Pada dasarnya, benda yang digunakan untuk membersihkan adalah air sebagaimana diterangkan dalam surat Al Anfaal: 11.
Dan najis ini jika dilihat dari sisi ringan dan beratnya menjadi tiga bagian:
Pertama, najis mughallazhah (berat), seperti najis yang diakibatkan oleh air liur anjing.
Kedua, najis mukhaffafah (ringan), seperti najis air kencing bayi laki-laki yang belum makan makanan.
Ketiga, najis mutawassithah (pertengahan), yaitu najis-najis lainnya, seperti air kencing, kotoran manusia, dan bangkai.

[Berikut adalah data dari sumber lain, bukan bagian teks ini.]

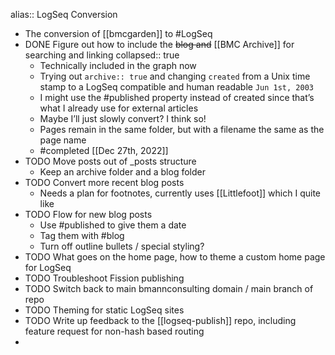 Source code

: alias:: LogSeq Conversion

- The conversion of [[bmcgarden]] to #LogSeq
- DONE Figure out how to include the ~~blog and~~ [[BMC Archive]] for searching and linking
  collapsed:: true
	- Technically included in the graph now
	- Trying out `archive:: true` and changing `created` from a Unix time stamp to a LogSeq compatible and human readable `Jun 1st, 2003`
	- I might use the #published property instead of created since that’s what I already use for external articles
	- Maybe I’ll just slowly convert? I think so!
	- Pages remain in the same folder, but with a filename the same as the page name
	- #completed [[Dec 27th, 2022]]
- TODO Move posts out of _posts structure
	- Keep an archive folder and a blog folder
- TODO Convert more recent blog posts
	- Needs a plan for footnotes, currently uses [[Littlefoot]] which I quite like
- TODO Flow for new blog posts
	- Use #published to give them a date
	- Tag them with #blog
	- Turn off outline bullets / special styling?
- TODO What goes on the home page, how to theme a custom home page for LogSeq
- TODO Troubleshoot Fission publishing
- TODO Switch back to main bmannconsulting domain / main branch of repo
- TODO Theming for static LogSeq sites
- TODO Write up feedback to the [[logseq-publish]] repo, including feature request for non-hash based routing
-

[ii]Menurut penyusun kitab Al Fiqhul Muyassar fii Dhau’il Kitab was Sunnah (Tim Ahli Fiqh KSA), bahwa termasuk najis adalah darah yang mengalir dari hewan yang dapat dimakan, dalilnya (أَوْ دَمًا مَسْفُوحًا) artinya “atau darah yang mengalir” (QS. Al An’aam: 145), adapun darah yang masih menempel di daging dan urat, maka itu suci, wallahu a’lam.
[iii]Menurut penyusun kitab Al Fiqhul Muyassar fii Dhau’il Kitab was Sunnah (Tim Ahli Fiqh KSA), bahwa hukum ini berlaku baik pada wadah maupun lainnya seperti pakaian dan permadani, namun di antara ulama ada yang berpendapat, bahwa perintah membasuh sebanyak tujuh kali ini hanyalah apabila anjing menjilat wadah yang berisi air. Selain itu, maka cara penyuciannya adalah dengan menghilangkan najis itu tidak harus tujuh kali. Karena cara penyucian yang tidak disebutkan tatacaranya oleh syariat, maka intinya menghilangkan najis itu; baik warna maupun baunya, wallahu a’lam.